Quando incontrerai il bue del nemico o il suo asino dispersi, glieli dovrai ricondurre. Quando vedrai l’asino del tuo nemico accasciarsi sotto il carico, non abbandonarlo a se stesso: mettiti con lui a scioglierlo dal carico (Es 23,4-5 // Dt 22,1-4).

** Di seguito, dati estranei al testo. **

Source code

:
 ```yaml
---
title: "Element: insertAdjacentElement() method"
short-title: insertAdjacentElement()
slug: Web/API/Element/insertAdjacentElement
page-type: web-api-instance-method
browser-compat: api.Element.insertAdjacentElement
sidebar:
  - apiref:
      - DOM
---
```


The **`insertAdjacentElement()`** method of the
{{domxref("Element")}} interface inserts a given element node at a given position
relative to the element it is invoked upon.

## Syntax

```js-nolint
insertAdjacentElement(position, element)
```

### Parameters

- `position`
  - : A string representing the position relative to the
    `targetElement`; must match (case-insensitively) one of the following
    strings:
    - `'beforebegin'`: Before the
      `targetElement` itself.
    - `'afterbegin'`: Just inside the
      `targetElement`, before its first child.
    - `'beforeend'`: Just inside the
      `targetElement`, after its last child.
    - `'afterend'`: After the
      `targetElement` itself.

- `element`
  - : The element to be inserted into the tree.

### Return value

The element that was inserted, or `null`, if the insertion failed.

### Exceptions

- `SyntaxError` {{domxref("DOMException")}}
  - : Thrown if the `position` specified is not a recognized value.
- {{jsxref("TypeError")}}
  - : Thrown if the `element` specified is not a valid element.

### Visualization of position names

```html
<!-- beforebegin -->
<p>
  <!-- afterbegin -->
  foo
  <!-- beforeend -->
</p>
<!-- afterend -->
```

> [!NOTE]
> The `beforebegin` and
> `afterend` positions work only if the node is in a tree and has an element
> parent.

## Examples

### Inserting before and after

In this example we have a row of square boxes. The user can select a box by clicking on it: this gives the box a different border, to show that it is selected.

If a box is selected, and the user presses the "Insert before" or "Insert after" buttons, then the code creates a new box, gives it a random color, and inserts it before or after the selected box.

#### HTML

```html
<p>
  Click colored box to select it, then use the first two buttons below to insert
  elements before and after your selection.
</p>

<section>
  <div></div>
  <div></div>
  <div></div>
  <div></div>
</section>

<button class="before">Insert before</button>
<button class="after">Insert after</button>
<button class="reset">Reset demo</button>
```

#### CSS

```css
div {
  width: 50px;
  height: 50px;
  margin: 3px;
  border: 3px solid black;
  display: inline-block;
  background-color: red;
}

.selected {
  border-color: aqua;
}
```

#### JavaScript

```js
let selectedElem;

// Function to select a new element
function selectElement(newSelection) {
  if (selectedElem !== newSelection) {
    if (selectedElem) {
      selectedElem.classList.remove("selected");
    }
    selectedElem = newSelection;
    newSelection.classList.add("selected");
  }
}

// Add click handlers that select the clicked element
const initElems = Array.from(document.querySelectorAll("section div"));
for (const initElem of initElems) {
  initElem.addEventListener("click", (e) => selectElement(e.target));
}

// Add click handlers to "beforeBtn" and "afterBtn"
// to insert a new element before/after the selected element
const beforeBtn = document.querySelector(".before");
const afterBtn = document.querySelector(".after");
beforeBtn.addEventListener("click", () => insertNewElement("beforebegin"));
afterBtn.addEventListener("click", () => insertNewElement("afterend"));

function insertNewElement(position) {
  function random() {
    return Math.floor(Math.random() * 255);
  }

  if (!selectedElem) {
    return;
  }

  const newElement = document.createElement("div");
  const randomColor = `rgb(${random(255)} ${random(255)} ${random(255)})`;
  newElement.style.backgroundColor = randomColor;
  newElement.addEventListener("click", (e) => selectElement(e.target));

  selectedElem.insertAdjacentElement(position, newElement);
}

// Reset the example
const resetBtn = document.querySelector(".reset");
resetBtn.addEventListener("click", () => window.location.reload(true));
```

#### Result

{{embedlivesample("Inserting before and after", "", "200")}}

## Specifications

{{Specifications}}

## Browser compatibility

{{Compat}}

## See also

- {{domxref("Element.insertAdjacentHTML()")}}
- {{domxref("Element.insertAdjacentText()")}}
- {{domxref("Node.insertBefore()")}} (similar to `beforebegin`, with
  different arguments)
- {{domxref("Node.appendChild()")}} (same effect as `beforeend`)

Il testo, già commentato anche da Filone Alessandrino, si può vedere in filigrana, attraverso la ripetizione di alcune espressioni, anche nella parabola del Samaritano di Luca 10 e, nella sua resa deuteronomica, nelle parabole della misericordia in Luca 15. Non si tratta, anche in questo caso, di una descrizione idilliaca, ma di una via che riconosce il conflitto (il nemico) cercando all’interno di esso delle vie di uscita che non siano quelle della pietra e della fionda che ci hanno convocato all’inizio. Un discorso religioso? No, piuttosto un approccio complessivo, la cui pietas e la cui sacralità attraversano la storia di tutti. Per questo, come suggerisce Pietro Bovati3, i temi profetici della controversia bilaterale (rib) e più ampiamente il discorso biblico sul ristabilimento della giustizia possono interloquire con il piano che oggi in Occidente chiamiamo giuridico e civile, di cui parla appunto il libro che qui si introduce.
Le parole e le pratiche di cui si leggerà sono eventi complessi, che si aprono in più piani e in più punti di vista, tutti importanti, a maggior ragione se siamo in cerca di vie di giustizia e di pace: come nel Salmo 85 (84), cui allude il titolo di queste note previe, queste parole chiedono di essere aperte, svolte, comprese e rese relazioni possibili. Solo in questa dimensione esigente e promettente, insieme a verità e fedeltà, anche giustizia e pace si baceranno.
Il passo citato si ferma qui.